# excess luggage.



## MaidenScotland (Jun 6, 2009)

I am off to the airport this morning to send my excess luggage by cargo.. Iberia air has quoted me 12le a kilo plus 100le for the service. I have to take a copy of my ticket, plus my passport and of course money

What do you think the chances are that it is 12LE a kilo? The did tell me the more I send the cheaper the rate.. I am sending 6 suitcases so lets hope that is fact and not a number pulled out of the air by the chap on the other end of the phone.

Maiden


----------



## lukas (Oct 17, 2010)

thats a very, very good price you bargained there...


----------



## SHendra (Oct 18, 2010)

Good luck with this Maiden. I'm curious of all this too. I know I'll have excess when I go to go too!! As well as baby equipment! lol


----------



## GM1 (Sep 30, 2008)

I had the same (KLM) travelled 12 hours later, but departed from Holland also 12 hours later. So for me that was no problem. But with your connecting flights?
Also the curfew is now from 2AM till 5AM (only 3 hours). Good luck!


----------



## Horus (Sep 17, 2010)

I hope it works and good luck; I am just working out my wife's excess baggage for the move here and Thomson is more complex..probably my calculations are slightly wrong but I was back and forth with Thomson 4 times and spent HOURS on the phone then had to pay Arriva extra at the airport and beg for an empty bag from lost property to throw my things in which Thomson screwed up..these are the instructions I gave her..I told Thomson to mirror her booking with my previous booking and needed to send a special signed later to give that permission under the Data Protection Act 1998..go figure

Thomson Instructions

1. Tell them you will be taking excess baggage book bags (not flights) as one way
2. Tell them the number of bags, (I recommend 4) These are classified as "empty bags"
3. The first bag is no charge and is limited to 23kg however you can add 2kg which is bought at a 5kg increment as the max weight for each bag is 25kg
4. They cannot book the weight of the bags this is through the airline
5. As your allowance is 1 x 23kg you now have 3 "empty bags"
6. Each empty bag can have 25kg luggage which is bought in 5kg increments, they will book the empty bags however next day the weight must be purchased from the airline as it boards next day
7. Get them to phone 0871 231 4787 and to purchase 80kg (which is bought in 5kg increments) @ £12.50 per 5kg. 

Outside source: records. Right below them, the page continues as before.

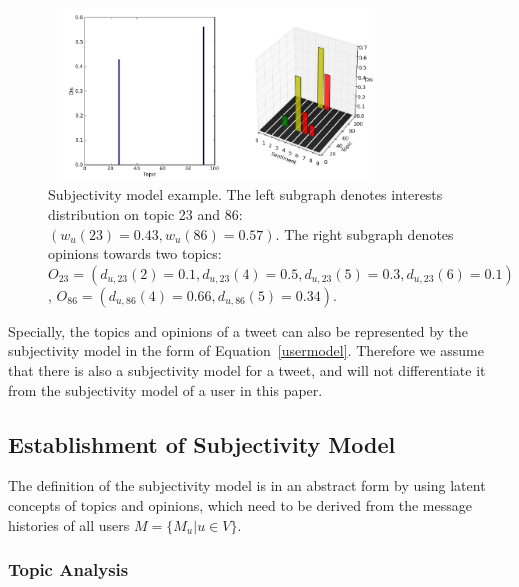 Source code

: \documentclass[letterpaper]{article}
\begin{document}
\begin{figure}[t]
\includegraphics[width=3.5in,height=1.8in]{fig1.pdf}
\caption{Subjectivity model example. The left subgraph denotes interests distribution on topic 23 and 86: $ ( w_{u}\left( 23 \right)=0.43, w_{u}\left( 86 \right)=0.57)  $. The right subgraph denotes opinions towards two topics: $ O_{23}=( d_{u,23} \left( 2 \right)=0.1, d_{u,23} \left( 4 \right)=0.5,d_{u,23} \left( 5 \right)=0.3,d_{u,23} \left( 6 \right)=0.1) $, $ O_{86}=( d_{u,86} \left( 4 \right)=0.66, d_{u,86} \left( 5 \right)=0.34 ) $.}
\label{fig0}
\end{figure}

Specially, the topics and opinions of a tweet can also be represented by the subjectivity model in the form of  Equation~\ref{usermodel}. Therefore we assume that there is also a subjectivity model for a tweet, and will not differentiate it from the subjectivity model of a user in this paper. 
 
\subsection{Establishment of Subjectivity Model}
\label{establishment}

The definition of the subjectivity model is in an abstract form by using latent concepts of topics and opinions,  which need to be derived from the message histories of all users $ M=\lbrace M_{u}\vert u \in V\rbrace$.

\subsubsection{Topic Analysis}
\label{topic}
\end{document}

8. Here are the calculations: 80kg divided by 5kg = 16. 16 x £12.50 = £200

1. Bag one (no charge) 22kg + 3kg = 25kg (1 x 5kg increment) = £12.50
2. Bag two - 25kg = 5 (5kg increments) 5 x £12.50 = £60
3. Bag three - 25kg (5kg increments) 5 x £12.50 = £60
4. Bag four - 25kg (5kg increments) 5 x £12.50 = £60

Remember for bags 2 - 4 you need to "buy the bag space" and then "buy the weight"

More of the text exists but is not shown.